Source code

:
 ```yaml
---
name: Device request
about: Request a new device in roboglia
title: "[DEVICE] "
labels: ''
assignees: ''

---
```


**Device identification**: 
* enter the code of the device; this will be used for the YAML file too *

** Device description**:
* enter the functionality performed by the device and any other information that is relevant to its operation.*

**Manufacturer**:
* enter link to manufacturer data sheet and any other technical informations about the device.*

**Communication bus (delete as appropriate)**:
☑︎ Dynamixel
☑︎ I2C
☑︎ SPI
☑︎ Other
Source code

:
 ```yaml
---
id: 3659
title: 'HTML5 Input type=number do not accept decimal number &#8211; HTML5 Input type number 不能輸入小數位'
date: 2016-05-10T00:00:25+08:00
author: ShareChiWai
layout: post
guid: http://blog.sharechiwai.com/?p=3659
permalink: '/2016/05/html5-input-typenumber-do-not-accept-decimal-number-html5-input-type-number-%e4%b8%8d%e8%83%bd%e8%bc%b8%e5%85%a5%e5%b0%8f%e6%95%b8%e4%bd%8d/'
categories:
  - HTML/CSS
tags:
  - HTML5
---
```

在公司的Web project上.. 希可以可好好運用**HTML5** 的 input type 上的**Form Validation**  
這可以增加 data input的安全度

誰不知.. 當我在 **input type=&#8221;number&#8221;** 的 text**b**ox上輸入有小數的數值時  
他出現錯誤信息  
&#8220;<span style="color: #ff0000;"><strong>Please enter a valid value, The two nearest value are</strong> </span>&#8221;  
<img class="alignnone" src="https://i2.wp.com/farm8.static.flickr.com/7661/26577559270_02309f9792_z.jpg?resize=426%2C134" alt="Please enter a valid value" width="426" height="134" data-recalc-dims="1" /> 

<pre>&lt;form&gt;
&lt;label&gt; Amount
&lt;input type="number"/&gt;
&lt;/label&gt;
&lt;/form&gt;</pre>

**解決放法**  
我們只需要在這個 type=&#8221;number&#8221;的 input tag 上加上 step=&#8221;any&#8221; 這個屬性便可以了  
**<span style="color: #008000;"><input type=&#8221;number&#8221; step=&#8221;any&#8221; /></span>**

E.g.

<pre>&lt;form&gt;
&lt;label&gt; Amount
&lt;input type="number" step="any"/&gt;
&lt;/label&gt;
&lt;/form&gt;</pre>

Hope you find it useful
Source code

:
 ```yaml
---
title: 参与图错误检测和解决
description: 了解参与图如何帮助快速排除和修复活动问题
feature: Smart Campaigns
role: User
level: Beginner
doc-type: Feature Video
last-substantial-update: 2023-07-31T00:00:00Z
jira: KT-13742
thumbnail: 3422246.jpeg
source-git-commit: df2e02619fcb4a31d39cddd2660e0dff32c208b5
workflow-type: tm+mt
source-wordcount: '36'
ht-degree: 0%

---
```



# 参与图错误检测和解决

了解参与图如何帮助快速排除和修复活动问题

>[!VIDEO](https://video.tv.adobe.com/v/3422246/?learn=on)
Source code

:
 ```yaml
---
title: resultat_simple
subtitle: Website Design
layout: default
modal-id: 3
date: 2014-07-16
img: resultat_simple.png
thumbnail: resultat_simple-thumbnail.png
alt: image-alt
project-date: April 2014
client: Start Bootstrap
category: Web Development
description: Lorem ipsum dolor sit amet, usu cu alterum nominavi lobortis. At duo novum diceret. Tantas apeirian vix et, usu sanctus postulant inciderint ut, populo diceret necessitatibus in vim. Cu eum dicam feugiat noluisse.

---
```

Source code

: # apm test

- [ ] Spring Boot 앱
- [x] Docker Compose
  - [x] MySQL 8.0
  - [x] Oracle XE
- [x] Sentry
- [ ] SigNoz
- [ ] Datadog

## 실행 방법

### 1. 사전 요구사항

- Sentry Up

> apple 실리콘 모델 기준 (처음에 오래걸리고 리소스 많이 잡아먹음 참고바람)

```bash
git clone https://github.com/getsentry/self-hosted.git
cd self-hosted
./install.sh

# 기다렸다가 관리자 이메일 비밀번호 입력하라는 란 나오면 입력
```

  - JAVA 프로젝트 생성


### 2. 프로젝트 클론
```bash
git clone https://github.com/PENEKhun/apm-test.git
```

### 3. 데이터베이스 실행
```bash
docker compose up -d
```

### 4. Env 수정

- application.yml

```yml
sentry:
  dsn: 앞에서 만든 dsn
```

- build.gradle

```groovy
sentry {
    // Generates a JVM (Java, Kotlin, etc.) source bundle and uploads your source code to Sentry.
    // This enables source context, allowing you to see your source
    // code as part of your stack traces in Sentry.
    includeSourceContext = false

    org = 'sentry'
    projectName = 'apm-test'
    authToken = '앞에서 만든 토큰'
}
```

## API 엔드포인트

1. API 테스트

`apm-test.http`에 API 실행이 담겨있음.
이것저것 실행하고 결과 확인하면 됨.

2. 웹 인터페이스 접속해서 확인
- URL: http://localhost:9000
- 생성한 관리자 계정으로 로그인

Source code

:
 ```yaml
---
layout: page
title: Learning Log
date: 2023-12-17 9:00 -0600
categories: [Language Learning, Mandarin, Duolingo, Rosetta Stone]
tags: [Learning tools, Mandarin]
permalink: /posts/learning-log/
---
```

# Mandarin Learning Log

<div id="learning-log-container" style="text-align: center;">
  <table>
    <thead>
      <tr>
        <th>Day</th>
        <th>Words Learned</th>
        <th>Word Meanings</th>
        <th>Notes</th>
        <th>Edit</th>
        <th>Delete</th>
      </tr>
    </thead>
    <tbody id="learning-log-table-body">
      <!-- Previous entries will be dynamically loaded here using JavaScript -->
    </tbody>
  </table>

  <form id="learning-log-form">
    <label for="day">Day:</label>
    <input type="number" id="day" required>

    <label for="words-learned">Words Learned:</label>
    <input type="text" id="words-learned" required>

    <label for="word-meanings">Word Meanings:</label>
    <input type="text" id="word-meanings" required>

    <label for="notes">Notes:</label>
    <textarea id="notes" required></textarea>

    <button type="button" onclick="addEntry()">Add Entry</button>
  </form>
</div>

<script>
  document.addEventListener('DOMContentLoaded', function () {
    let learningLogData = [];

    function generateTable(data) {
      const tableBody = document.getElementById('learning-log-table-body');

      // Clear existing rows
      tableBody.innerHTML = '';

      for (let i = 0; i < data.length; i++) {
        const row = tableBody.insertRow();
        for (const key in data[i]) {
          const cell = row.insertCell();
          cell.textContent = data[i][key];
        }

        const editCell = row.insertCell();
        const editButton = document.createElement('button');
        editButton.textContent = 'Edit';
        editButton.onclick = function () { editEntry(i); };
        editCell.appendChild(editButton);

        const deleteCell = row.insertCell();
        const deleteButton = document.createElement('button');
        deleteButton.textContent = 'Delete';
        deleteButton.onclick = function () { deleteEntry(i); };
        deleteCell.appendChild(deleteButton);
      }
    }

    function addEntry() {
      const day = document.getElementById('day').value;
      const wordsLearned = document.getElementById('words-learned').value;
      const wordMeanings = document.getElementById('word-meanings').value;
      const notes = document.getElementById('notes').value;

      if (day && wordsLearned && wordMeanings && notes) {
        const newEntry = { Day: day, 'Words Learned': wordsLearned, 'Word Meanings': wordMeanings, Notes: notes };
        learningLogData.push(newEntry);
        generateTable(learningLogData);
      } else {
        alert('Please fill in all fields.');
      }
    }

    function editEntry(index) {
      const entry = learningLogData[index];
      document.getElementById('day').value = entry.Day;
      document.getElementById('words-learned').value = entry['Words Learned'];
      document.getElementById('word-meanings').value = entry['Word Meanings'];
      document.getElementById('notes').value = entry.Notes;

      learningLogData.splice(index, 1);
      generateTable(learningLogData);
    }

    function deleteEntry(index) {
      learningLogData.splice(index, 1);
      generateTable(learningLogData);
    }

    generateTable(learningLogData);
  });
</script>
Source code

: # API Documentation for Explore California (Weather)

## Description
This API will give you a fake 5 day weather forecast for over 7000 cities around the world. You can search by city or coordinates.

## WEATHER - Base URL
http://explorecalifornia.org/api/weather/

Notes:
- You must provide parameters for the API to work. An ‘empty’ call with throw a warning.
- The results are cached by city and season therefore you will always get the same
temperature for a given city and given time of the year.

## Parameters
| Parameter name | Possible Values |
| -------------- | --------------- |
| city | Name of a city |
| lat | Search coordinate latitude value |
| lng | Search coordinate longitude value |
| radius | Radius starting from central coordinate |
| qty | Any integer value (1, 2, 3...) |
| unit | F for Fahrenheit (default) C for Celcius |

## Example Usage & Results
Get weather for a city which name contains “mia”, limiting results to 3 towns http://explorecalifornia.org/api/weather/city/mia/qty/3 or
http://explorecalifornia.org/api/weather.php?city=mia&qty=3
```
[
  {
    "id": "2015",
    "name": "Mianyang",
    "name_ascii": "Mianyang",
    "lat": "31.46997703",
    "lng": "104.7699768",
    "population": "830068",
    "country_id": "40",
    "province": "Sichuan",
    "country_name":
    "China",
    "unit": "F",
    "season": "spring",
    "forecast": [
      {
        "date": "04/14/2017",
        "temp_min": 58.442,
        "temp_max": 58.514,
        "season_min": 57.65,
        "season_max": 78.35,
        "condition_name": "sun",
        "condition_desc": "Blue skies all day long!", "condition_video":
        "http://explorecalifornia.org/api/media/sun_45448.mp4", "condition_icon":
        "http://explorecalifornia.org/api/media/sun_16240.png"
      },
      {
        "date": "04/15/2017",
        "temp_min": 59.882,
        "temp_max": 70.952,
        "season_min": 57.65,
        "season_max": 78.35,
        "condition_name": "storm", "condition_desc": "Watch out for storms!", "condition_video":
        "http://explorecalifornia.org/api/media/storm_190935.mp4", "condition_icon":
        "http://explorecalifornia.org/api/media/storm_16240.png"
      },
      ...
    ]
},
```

Exercise brief »
Please output the lines of the listing above that fall in the stretch from the one with "<!-- Previous entries" through the one with "tableBody = document.getElementById('learning-log-table-body');", exactly and only those.

Exercise answer »
      <!-- Previous entries will be dynamically loaded here using JavaScript -->
    </tbody>
  </table>

  <form id="learning-log-form">
    <label for="day">Day:</label>
    <input type="number" id="day" required>

    <label for="words-learned">Words Learned:</label>
    <input type="text" id="words-learned" required>

    <label for="word-meanings">Word Meanings:</label>
    <input type="text" id="word-meanings" required>

    <label for="notes">Notes:</label>
    <textarea id="notes" required></textarea>

    <button type="button" onclick="addEntry()">Add Entry</button>
  </form>
</div>

<script>
  document.addEventListener('DOMContentLoaded', function () {
    let learningLogData = [];

    function generateTable(data) {
      const tableBody = document.getElementById('learning-log-table-body');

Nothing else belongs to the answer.